* GIVEN RECORDS *

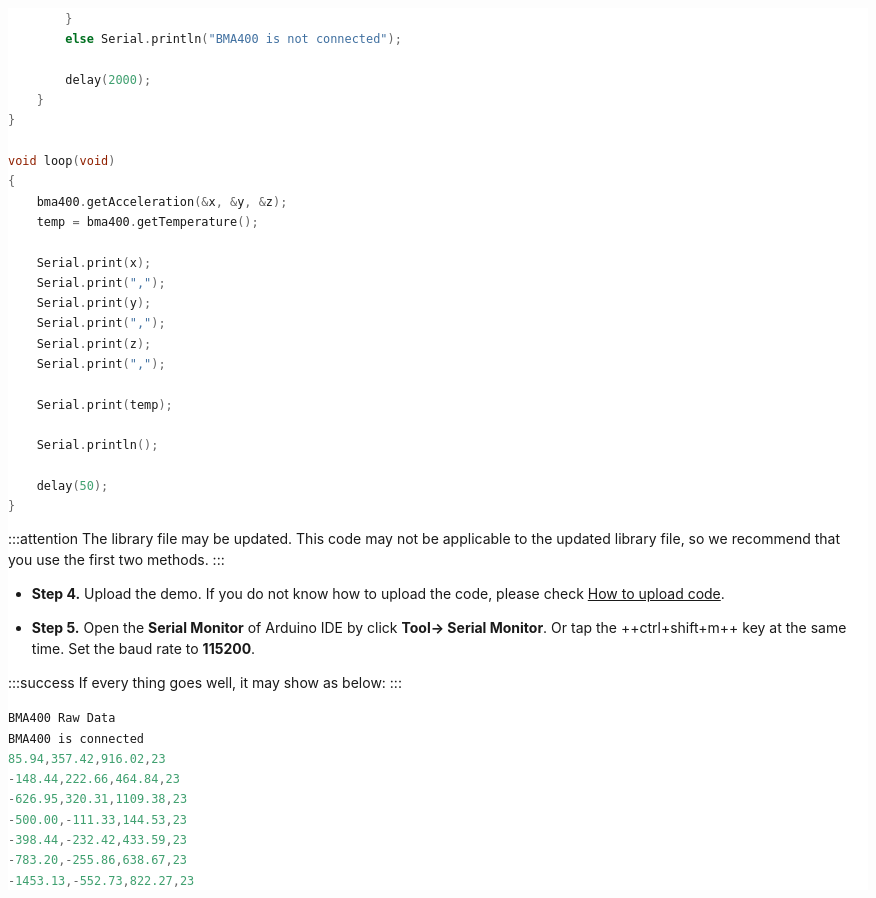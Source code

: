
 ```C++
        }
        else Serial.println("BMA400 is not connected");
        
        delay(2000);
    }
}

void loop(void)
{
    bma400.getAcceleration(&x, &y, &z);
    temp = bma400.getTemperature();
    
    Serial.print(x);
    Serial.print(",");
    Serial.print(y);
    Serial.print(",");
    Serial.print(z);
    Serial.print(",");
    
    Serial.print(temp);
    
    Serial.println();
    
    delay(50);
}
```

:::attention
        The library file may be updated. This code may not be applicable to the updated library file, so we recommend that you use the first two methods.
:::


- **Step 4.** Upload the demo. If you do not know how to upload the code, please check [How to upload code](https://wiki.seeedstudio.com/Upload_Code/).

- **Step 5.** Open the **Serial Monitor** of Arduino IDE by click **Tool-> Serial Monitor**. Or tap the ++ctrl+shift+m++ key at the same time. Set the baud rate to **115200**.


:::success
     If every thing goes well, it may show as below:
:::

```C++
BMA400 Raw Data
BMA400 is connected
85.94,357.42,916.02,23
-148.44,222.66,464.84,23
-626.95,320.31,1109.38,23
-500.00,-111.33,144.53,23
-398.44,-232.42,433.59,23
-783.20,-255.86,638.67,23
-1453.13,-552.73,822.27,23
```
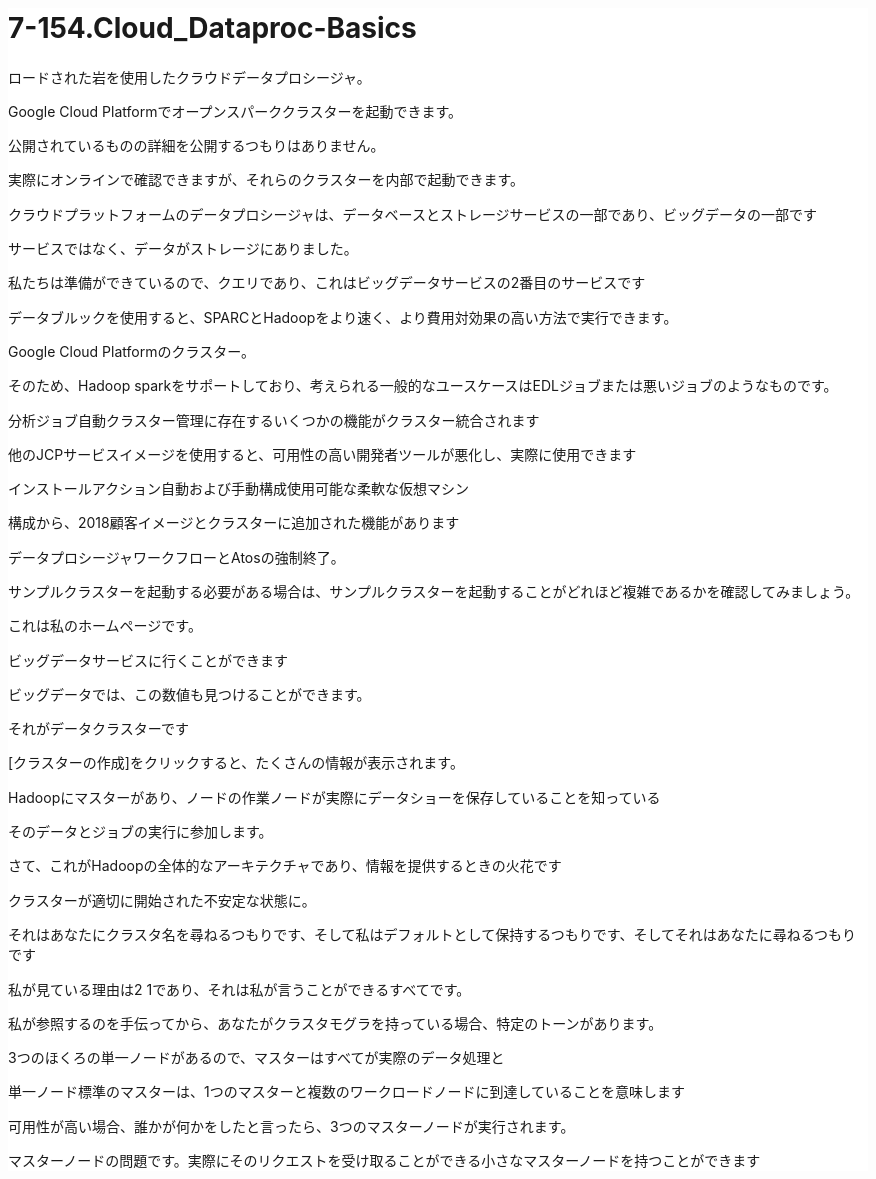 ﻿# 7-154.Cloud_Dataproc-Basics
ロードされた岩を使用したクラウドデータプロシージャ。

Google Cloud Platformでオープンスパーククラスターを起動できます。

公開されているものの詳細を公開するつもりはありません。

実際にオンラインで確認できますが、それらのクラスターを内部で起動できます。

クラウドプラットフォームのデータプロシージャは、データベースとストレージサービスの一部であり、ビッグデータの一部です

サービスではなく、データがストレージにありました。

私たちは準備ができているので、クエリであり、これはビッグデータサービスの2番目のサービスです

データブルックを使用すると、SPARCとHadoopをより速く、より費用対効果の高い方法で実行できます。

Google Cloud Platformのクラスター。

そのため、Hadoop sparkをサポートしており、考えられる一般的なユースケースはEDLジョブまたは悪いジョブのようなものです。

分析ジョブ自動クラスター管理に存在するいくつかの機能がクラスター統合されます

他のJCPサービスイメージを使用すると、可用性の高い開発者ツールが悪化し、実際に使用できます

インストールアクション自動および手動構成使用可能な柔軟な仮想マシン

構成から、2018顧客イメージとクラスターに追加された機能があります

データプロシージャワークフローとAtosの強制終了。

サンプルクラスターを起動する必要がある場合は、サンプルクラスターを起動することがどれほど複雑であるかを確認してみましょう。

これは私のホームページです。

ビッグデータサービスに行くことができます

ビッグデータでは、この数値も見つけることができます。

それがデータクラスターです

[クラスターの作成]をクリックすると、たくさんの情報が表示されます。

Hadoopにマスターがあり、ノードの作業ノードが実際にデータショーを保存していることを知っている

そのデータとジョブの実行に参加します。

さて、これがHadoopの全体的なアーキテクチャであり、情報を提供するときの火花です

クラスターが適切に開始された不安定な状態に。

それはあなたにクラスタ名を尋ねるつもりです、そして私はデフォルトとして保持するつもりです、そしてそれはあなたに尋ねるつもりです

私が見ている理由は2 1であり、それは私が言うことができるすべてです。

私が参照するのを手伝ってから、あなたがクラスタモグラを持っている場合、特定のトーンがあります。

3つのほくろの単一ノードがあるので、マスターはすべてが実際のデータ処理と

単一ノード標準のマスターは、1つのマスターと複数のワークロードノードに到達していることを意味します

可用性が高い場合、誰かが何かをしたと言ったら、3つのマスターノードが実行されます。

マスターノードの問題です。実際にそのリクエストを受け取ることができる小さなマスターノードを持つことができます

* ACTIVITY *
Reproduce the lines of the entries above from the one with "Google Cloud Platformでオープンスパーククラスターを起動できます。" to the one with "他のJCPサービスイメージを", both included, exactly and without any other line.

* YOUR SOLUTION *
Google Cloud Platformでオープンスパーククラスターを起動できます。

公開されているものの詳細を公開するつもりはありません。

実際にオンラインで確認できますが、それらのクラスターを内部で起動できます。

クラウドプラットフォームのデータプロシージャは、データベースとストレージサービスの一部であり、ビッグデータの一部です

サービスではなく、データがストレージにありました。

私たちは準備ができているので、クエリであり、これはビッグデータサービスの2番目のサービスです

データブルックを使用すると、SPARCとHadoopをより速く、より費用対効果の高い方法で実行できます。

Google Cloud Platformのクラスター。

そのため、Hadoop sparkをサポートしており、考えられる一般的なユースケースはEDLジョブまたは悪いジョブのようなものです。

分析ジョブ自動クラスター管理に存在するいくつかの機能がクラスター統合されます

他のJCPサービスイメージを使用すると、可用性の高い開発者ツールが悪化し、実際に使用できます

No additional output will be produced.